*** INFORMATION ***
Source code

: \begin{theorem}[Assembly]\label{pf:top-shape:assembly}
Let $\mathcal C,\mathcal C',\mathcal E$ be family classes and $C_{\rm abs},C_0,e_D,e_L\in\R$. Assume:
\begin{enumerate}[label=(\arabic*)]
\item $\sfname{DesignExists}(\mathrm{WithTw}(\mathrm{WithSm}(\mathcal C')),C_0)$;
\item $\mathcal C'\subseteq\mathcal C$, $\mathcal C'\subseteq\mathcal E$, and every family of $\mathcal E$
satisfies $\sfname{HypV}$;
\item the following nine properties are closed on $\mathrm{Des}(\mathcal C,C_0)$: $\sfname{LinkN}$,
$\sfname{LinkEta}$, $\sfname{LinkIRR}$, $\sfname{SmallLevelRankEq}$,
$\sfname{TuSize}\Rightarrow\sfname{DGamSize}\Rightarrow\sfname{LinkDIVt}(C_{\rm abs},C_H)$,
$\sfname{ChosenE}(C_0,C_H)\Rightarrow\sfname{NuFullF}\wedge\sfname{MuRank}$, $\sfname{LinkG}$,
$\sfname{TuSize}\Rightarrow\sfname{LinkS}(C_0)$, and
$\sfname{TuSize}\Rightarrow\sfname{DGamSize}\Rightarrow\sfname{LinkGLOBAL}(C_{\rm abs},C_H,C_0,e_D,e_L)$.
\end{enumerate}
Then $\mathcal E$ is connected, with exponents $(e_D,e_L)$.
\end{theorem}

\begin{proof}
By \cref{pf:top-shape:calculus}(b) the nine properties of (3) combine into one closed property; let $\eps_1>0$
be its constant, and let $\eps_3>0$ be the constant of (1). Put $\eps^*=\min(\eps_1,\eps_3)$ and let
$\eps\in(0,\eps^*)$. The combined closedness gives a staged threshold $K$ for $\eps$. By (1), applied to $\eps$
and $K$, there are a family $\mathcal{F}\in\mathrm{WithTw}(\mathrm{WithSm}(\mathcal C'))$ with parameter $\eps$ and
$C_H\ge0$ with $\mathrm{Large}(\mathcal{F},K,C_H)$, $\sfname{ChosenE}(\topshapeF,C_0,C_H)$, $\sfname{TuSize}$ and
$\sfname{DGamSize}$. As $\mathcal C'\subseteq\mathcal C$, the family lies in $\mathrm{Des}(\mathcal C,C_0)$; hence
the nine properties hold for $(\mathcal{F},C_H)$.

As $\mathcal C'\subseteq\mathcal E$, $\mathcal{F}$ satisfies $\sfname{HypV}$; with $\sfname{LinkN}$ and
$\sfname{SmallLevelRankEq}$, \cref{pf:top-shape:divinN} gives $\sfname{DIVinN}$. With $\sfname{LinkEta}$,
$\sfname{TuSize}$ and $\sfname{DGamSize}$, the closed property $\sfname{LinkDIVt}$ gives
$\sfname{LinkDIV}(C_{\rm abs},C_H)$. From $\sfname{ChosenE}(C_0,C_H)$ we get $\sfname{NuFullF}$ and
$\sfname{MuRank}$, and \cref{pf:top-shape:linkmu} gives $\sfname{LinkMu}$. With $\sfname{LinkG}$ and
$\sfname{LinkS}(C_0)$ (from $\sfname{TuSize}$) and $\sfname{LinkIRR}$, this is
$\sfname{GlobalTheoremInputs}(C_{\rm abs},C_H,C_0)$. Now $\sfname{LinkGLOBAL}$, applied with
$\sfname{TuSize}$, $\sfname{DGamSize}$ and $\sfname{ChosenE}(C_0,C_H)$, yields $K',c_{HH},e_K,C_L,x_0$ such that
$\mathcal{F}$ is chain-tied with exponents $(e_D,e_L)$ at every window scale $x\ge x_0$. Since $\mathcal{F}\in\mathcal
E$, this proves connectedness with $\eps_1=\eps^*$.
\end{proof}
*** End of INFORMATION ***
** AIM OF THE EXERCISE **
Would you transcribe the whole listing, keeping every character the same?

** RESULT **
Source code

: \begin{theorem}[Assembly]\label{pf:top-shape:assembly}
Let $\mathcal C,\mathcal C',\mathcal E$ be family classes and $C_{\rm abs},C_0,e_D,e_L\in\R$. Assume:
\begin{enumerate}[label=(\arabic*)]
\item $\sfname{DesignExists}(\mathrm{WithTw}(\mathrm{WithSm}(\mathcal C')),C_0)$;
\item $\mathcal C'\subseteq\mathcal C$, $\mathcal C'\subseteq\mathcal E$, and every family of $\mathcal E$
satisfies $\sfname{HypV}$;
\item the following nine properties are closed on $\mathrm{Des}(\mathcal C,C_0)$: $\sfname{LinkN}$,
$\sfname{LinkEta}$, $\sfname{LinkIRR}$, $\sfname{SmallLevelRankEq}$,
$\sfname{TuSize}\Rightarrow\sfname{DGamSize}\Rightarrow\sfname{LinkDIVt}(C_{\rm abs},C_H)$,
$\sfname{ChosenE}(C_0,C_H)\Rightarrow\sfname{NuFullF}\wedge\sfname{MuRank}$, $\sfname{LinkG}$,
$\sfname{TuSize}\Rightarrow\sfname{LinkS}(C_0)$, and
$\sfname{TuSize}\Rightarrow\sfname{DGamSize}\Rightarrow\sfname{LinkGLOBAL}(C_{\rm abs},C_H,C_0,e_D,e_L)$.
\end{enumerate}
Then $\mathcal E$ is connected, with exponents $(e_D,e_L)$.
\end{theorem}

\begin{proof}
By \cref{pf:top-shape:calculus}(b) the nine properties of (3) combine into one closed property; let $\eps_1>0$
be its constant, and let $\eps_3>0$ be the constant of (1). Put $\eps^*=\min(\eps_1,\eps_3)$ and let
$\eps\in(0,\eps^*)$. The combined closedness gives a staged threshold $K$ for $\eps$. By (1), applied to $\eps$
and $K$, there are a family $\mathcal{F}\in\mathrm{WithTw}(\mathrm{WithSm}(\mathcal C'))$ with parameter $\eps$ and
$C_H\ge0$ with $\mathrm{Large}(\mathcal{F},K,C_H)$, $\sfname{ChosenE}(\topshapeF,C_0,C_H)$, $\sfname{TuSize}$ and
$\sfname{DGamSize}$. As $\mathcal C'\subseteq\mathcal C$, the family lies in $\mathrm{Des}(\mathcal C,C_0)$; hence
the nine properties hold for $(\mathcal{F},C_H)$.

As $\mathcal C'\subseteq\mathcal E$, $\mathcal{F}$ satisfies $\sfname{HypV}$; with $\sfname{LinkN}$ and
$\sfname{SmallLevelRankEq}$, \cref{pf:top-shape:divinN} gives $\sfname{DIVinN}$. With $\sfname{LinkEta}$,
$\sfname{TuSize}$ and $\sfname{DGamSize}$, the closed property $\sfname{LinkDIVt}$ gives
$\sfname{LinkDIV}(C_{\rm abs},C_H)$. From $\sfname{ChosenE}(C_0,C_H)$ we get $\sfname{NuFullF}$ and
$\sfname{MuRank}$, and \cref{pf:top-shape:linkmu} gives $\sfname{LinkMu}$. With $\sfname{LinkG}$ and
$\sfname{LinkS}(C_0)$ (from $\sfname{TuSize}$) and $\sfname{LinkIRR}$, this is
$\sfname{GlobalTheoremInputs}(C_{\rm abs},C_H,C_0)$. Now $\sfname{LinkGLOBAL}$, applied with
$\sfname{TuSize}$, $\sfname{DGamSize}$ and $\sfname{ChosenE}(C_0,C_H)$, yields $K',c_{HH},e_K,C_L,x_0$ such that
$\mathcal{F}$ is chain-tied with exponents $(e_D,e_L)$ at every window scale $x\ge x_0$. Since $\mathcal{F}\in\mathcal
E$, this proves connectedness with $\eps_1=\eps^*$.
\end{proof}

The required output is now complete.